------------
↓『無頼のススメ』伊集院静著、新潮新書、2015)より引用(10)
二十年ほど前に直木賞をいただいたとき、雑誌のグラビアに祇園で芸者をはべらせて執筆している私の写真が載りました。
ヒドイな、これじゃあ世間がどんな勘違いな反応を示すことか、と内心タメ息をつきながらも、ああ無頼派を演じてくれということか、とも考えました。
演じるというのは、ヤセがまんしてでも恰好をつける、とも言い換えられます。
まだ世間知らずの若者が恰好つけるのは単に色気づいて外見を飾るだけですが、私が言っているのはあくまで”姿勢”のこと。
↑(引用ここまで)
------------
『演じる』。
『ヤセがまんしてでも恰好をつける』。
そういった「役割意識」というか、あえて損を引き受ける「きっぷのよさ」が、その人を美しく見せる、と最近よく思います。
伊集院氏も、「芸者をはべらせて執筆している、なんて世間から思われたくない」という本音と、「世間が自分に望んでいるであろう”キャラクター”」という役割意識の間で葛藤し、「まあ、仕方ないか」と後者を選びました。
「本音はこうしたい、トクしたい」と「仕方ない、その”役割”に徹してやるか」の間で揺れたとき、そのどちらを選ぶか。
先日、私は職場の先輩が同僚の若い女の子にちょっかいを出していたと聞き、ショックを受けました。
「若い女の子に手を出したい」と「あくまで紳士として、その”役割”に徹する」の間で揺れたのでしょうが、前者に流れ、その子にも「尊敬してたのに、このおっさんも結局ヤリたいだけか」と思わせてしまったことが、残念でなりません。

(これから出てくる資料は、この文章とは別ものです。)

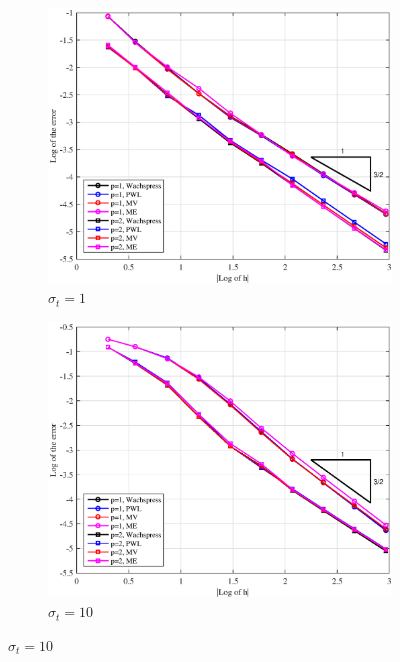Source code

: \begin{figure}
\centering
{
	\begin{subfigure}[b]{0.485\textwidth}
		\centering
		\label{subfig::PA_LeftTop_Poly_sig1}
		\includegraphics[width=\textwidth]{figures/sec_BF/PAErr_LeftTop_Poly_sig1.eps}
	\caption{$\sigma_t = 1$}
	\end{subfigure}
	\hfill
	\begin{subfigure}[b]{0.485\textwidth}
		\centering
		\label{subfig::PA_LeftTop_Poly_sig10}
		\includegraphics[width=\textwidth]{figures/sec_BF/PAErr_LeftTop_Poly_sig10.eps}
	\caption{$\sigma_t = 10$}
	\end{subfigure}
}
\end{figure}
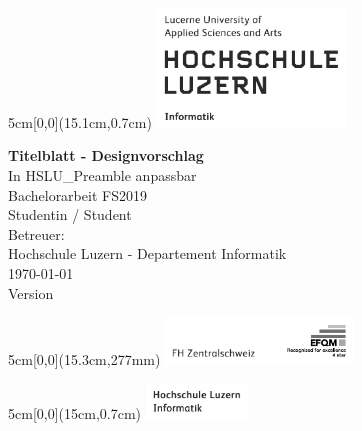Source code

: \begin{titlepage}
	\begin{textblock*}{5cm}[0,0](15.1cm,0.7cm)
		\includegraphics[keepaspectratio,width=5cm]{img/HSLU_Logo}
	\end{textblock*}
	\begin{center}
		\vspace*{5cm}
		\Huge{\textbf{Titelblatt - Designvorschlag}} \\
		\Large{In HSLU\_Preamble anpassbar}\\
		\vspace{0.5em}
		\Large{Bachelorarbeit FS2019}\\
		\vspace{3em}
		\LARGE{Studentin / Student}\\
		\vspace{1em}
		\Large{Betreuer: }\\
		\vfill
		\large{Hochschule Luzern - Departement Informatik}\\
		\large{\today}\\
		\large{Version \docversion}
	\end{center}
	\begin{textblock*}{5cm}[0,0](15.3cm,277mm)
		\includegraphics[keepaspectratio,width=5cm]{img/FHZ_Logo}
	\end{textblock*}
\end{titlepage}

\newpage


\begin{textblock*}{5cm}[0,0](15cm,0.7cm)
	\includegraphics[keepaspectratio,width=2.7cm]{img/HSLU_Logo_Header}
\end{textblock*}

\vspace*{1.35cm}

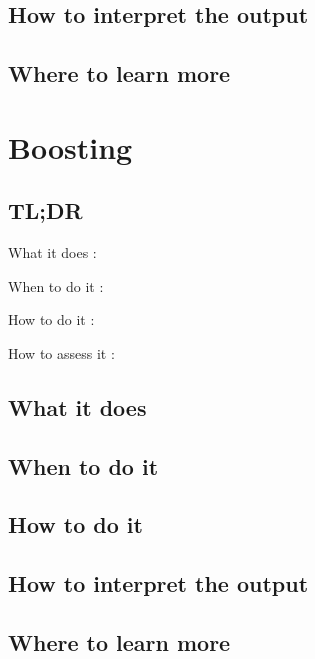 \documentclass[
]{book}
\begin{document}
\hypertarget{how-to-interpret-the-output-17}{%
\section{How to interpret the output}\label{how-to-interpret-the-output-17}}

\hypertarget{where-to-learn-more-17}{%
\section{Where to learn more}\label{where-to-learn-more-17}}

\hypertarget{boosting}{%
\chapter{Boosting}\label{boosting}}

\hypertarget{tldr-18}{%
\section{TL;DR}\label{tldr-18}}

What it does
:

When to do it
:

How to do it
:

How to assess it
:

\hypertarget{what-it-does-18}{%
\section{What it does}\label{what-it-does-18}}

\hypertarget{when-to-do-it-18}{%
\section{When to do it}\label{when-to-do-it-18}}

\hypertarget{how-to-do-it-18}{%
\section{How to do it}\label{how-to-do-it-18}}

\hypertarget{how-to-interpret-the-output-18}{%
\section{How to interpret the output}\label{how-to-interpret-the-output-18}}

\hypertarget{where-to-learn-more-18}{%
\section{Where to learn more}\label{where-to-learn-more-18}}
\end{document}
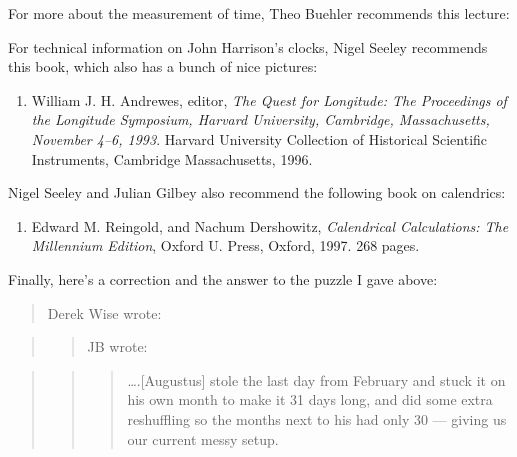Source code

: \documentclass{article}
\def\tightlist{}
\renewcommand{\texttt}[1]{%
  \begingroup
  \ttfamily
  \begingroup\lccode`~=`/\lowercase{\endgroup\def~}{/\discretionary{}{}{}}%
  \begingroup\lccode`~=`[\lowercase{\endgroup\def~}{[\discretionary{}{}{}}%
  \begingroup\lccode`~=`.\lowercase{\endgroup\def~}{.\discretionary{}{}{}}%
  \catcode`/=\active\catcode`[=\active\catcode`.=\active
  \scantokens{#1\noexpand}%
  \endgroup
}
\begin{document}
For more about the measurement of time, Theo Buehler recommends this
lecture:


For technical information on John Harrison's clocks, Nigel Seeley
recommends this book, which also has a bunch of nice pictures:

\begin{enumerate}
\def\labelenumi{\arabic{enumi})}
\setcounter{enumi}{11}
\tightlist
\item
  William J. H. Andrewes, editor, \emph{The Quest for Longitude: The
  Proceedings of the Longitude Symposium, Harvard University, Cambridge,
  Massachusetts, November 4--6, 1993}. Harvard University Collection of
  Historical Scientific Instruments, Cambridge Massachusetts, 1996.
\end{enumerate}

Nigel Seeley and Julian Gilbey also recommend the following book on
calendrics:

\begin{enumerate}
\def\labelenumi{\arabic{enumi})}
\setcounter{enumi}{12}
\tightlist
\item
  Edward M. Reingold, and Nachum Dershowitz, \emph{Calendrical
  Calculations: The Millennium Edition}, Oxford U. Press, Oxford, 1997.
  268 pages.
\end{enumerate}

Finally, here's a correction and the answer to the puzzle I gave above:

\begin{quote}
Derek Wise wrote:
\end{quote}

\begin{quote}
\begin{quote}
JB wrote:
\end{quote}
\end{quote}

\begin{quote}
\begin{quote}
\begin{quote}
\ldots.{[}Augustus{]} stole the last day from February and stuck it on
his own month to make it 31 days long, and did some extra reshuffling so
the months next to his had only 30 --- giving us our current messy
setup.
\end{quote}
\end{quote}
\end{quote}
\end{document}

また逆に、そのことを思うと、「自分は、”おまえも結局ヤリたいだけか”なんて、若い女の子に思われたくないよなあ」「首尾一貫して、紳士的に対応できるおもしろい男もいるんだ、と思わせたいよなあ」と、「役割意識」ばかりが私の心をつつくのです。
『演じる』。
『ヤセがまんしてでも恰好をつける』。
男は特に、性的な衝動がついてまわると知っているだけに、たとえ『ヤセがまん』だとしても、うまく付き合っていかなあかんよなあ、としみじみ思う今日この頃でした。